Für viele Palästinenser war sie ihre Stimme und ihr Gesicht in der arabischen Welt: Shireen Abu Akleh starb in Jenin an einem Kopfschuss. Nach ihrem Tod wird die Journalistin zum Propagandawerkzeug.

Journalisten dürfen niemals das Ziel von Angriffen sein. Ihr Schutz ist ein Kernelement von Pressefreiheit und international geltendes Recht. Dennoch werden jedes Jahr Dutzende von Journalisten in verschiedenen Konfliktgebieten getötet.

Der Tod jedes einzelnen von ihnen verdiente alle Aufmerksamkeit der Welt. Und doch sind es nur ganz wenige Fälle, die ans Licht der Öffentlichkeit gelangen. Shireen Abu Aklehs Tod ist einer davon, allerdings aus einem weniger lauteren Motiv als dem Schutz der Pressefreiheit: er wurde von der ersten Stunde an politisch instrumentalisiert und propagandistisch missbraucht.

Die Fakten

Nachdem in den letzten eineinhalb Monaten neunzehn Israelis bei Terroranschlägen getötet worden sind, führen die israelischen Verteidigungskräfte (IDF) Razzien in der Westbank durch, um Attentäter und deren Komplizen zu verhaften. So auch am Morgen des 11. Mai.

Während eines dieser Einsätze wurde Abu Akleh von einer Kugel tödlich in den Kopf getroffen. Sie trug einen Helm und eine Splitterschutzweste und war eindeutig als Journalistin identifizierbar. Eine andere Kugel verletzte ihren Kollegen, Ali Samoudi, am Rücken.

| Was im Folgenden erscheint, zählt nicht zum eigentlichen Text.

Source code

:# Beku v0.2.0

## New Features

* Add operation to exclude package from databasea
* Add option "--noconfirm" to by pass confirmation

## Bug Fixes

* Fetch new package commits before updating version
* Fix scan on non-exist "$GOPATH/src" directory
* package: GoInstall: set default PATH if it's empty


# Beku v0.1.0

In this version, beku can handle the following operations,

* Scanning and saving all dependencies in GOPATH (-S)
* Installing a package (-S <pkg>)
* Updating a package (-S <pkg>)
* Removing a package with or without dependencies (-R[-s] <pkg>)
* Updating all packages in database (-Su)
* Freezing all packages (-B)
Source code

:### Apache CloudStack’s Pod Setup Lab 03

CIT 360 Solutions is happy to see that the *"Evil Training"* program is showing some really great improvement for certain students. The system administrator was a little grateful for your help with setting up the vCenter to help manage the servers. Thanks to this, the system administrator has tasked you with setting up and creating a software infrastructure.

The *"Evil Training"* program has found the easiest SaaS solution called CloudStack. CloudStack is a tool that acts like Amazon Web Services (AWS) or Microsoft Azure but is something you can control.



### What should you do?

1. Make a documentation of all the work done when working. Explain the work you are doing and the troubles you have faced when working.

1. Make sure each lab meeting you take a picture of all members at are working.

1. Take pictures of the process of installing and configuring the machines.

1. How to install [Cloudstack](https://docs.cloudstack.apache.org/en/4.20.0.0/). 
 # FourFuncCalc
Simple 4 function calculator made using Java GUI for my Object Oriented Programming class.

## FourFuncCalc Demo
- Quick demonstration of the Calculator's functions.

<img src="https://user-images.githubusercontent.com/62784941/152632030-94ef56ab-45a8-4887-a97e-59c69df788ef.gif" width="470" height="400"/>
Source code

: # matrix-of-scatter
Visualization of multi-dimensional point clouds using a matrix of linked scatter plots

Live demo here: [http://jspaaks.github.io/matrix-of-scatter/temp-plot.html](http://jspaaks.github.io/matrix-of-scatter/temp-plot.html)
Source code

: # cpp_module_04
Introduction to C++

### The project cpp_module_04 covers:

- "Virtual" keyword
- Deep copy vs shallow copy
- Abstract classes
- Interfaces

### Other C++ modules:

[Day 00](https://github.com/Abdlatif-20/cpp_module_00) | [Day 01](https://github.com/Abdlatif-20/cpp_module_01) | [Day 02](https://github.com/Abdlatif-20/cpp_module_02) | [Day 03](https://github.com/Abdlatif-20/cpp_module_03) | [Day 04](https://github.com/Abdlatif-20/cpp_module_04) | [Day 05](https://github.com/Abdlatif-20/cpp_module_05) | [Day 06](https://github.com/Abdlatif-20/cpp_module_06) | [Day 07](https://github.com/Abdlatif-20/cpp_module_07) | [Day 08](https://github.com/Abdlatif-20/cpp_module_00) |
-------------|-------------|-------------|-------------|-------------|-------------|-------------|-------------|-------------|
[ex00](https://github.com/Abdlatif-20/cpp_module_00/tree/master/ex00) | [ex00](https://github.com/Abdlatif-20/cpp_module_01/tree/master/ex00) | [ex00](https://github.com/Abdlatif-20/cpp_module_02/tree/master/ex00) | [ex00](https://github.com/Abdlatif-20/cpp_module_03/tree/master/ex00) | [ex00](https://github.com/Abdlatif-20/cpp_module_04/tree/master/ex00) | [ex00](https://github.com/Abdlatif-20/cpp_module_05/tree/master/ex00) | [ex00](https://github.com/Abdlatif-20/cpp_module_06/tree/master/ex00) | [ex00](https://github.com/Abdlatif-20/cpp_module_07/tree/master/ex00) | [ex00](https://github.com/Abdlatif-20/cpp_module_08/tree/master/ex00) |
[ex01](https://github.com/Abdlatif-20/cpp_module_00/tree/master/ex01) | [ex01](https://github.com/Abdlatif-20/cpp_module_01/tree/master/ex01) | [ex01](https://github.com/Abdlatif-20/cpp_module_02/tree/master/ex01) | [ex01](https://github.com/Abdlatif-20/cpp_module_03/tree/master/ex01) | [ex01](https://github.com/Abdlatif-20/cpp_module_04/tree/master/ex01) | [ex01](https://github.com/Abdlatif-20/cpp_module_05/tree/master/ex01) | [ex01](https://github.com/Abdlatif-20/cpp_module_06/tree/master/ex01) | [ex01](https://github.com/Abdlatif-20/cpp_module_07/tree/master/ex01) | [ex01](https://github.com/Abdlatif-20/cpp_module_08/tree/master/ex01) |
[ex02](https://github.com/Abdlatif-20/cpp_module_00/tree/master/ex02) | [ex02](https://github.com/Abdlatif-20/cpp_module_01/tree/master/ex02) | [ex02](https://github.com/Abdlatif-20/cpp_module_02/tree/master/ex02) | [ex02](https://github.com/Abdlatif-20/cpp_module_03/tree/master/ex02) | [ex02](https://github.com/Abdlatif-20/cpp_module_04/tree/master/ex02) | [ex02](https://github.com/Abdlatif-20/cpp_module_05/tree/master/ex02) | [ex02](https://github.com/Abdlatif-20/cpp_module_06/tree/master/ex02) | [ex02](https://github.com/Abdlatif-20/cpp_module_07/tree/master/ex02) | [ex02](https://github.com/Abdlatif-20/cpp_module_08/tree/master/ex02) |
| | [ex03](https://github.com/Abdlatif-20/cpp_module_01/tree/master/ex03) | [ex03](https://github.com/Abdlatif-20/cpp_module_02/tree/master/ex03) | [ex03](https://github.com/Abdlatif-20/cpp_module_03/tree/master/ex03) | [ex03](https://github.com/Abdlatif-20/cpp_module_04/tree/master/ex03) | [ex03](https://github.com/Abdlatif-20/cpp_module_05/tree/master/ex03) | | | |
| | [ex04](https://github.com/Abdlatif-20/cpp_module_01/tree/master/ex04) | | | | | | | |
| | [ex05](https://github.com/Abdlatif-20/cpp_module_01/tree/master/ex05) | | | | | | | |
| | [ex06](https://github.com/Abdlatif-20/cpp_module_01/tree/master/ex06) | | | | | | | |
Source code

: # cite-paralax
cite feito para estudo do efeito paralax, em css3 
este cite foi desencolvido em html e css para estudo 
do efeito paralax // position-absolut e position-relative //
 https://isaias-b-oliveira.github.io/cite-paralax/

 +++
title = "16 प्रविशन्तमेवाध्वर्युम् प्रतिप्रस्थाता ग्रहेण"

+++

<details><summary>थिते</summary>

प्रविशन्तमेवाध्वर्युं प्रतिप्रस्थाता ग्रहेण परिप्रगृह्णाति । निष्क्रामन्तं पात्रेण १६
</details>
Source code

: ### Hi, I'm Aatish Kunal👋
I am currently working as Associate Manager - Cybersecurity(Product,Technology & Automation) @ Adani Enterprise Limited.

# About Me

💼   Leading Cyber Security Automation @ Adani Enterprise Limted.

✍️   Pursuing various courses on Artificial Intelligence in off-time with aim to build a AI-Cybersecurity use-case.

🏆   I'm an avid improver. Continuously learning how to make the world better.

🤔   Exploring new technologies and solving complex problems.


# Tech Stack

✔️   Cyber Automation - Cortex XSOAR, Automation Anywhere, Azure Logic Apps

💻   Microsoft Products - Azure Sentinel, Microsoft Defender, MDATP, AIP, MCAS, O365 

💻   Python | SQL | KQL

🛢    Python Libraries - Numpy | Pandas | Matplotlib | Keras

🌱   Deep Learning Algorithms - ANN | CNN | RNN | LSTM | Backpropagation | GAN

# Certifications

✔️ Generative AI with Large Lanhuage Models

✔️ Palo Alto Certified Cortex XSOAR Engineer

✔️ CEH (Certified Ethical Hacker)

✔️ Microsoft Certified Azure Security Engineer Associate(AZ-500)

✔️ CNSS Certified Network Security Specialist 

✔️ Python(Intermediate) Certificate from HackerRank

Truppen der Spezialeinheit »Duvdevan« der IDF waren zu diesem Zeitpunkt etwa 150 Meter von Abu Akleh entfernt. Die Munition, mit der Abu Akleh getötet wurde, wird sowohl von Palästinensern als auch von israelischen Einheiten genutzt.

Was wir nicht wissen: Ob die tödliche Kugel aus dem Gewehr eines Palästinensers oder eines israelischen Soldaten abgefeuert worden ist. Der Direktor des palästinensischen Instituts für Gerichtsmedizin, Dr. Rayyan al Ali, sagte im israelischen Fernsehsender Kanal 12:

»Es kann nicht festgestellt werden, ob [die Al Jazeera-Journalistin Shireen Abu Akleh] durch israelisches Feuer oder durch eine palästinensische Kugel getötet wurde.«

Dr. Rayyan al Ali

Israel hält Letzteres für wahrscheinlich. Der Leiter des Kommandos, Generalmajor Yehuda Fuchs, sagte am Mittwochabend gegenüber Kanal 12, dass die IDF nur einige Dutzend Mal auf konkrete Ziele geschossen habe, während von palästinensischen Angreifern während der Feuergefechte Tausende Kugeln abgefeuert worden seien.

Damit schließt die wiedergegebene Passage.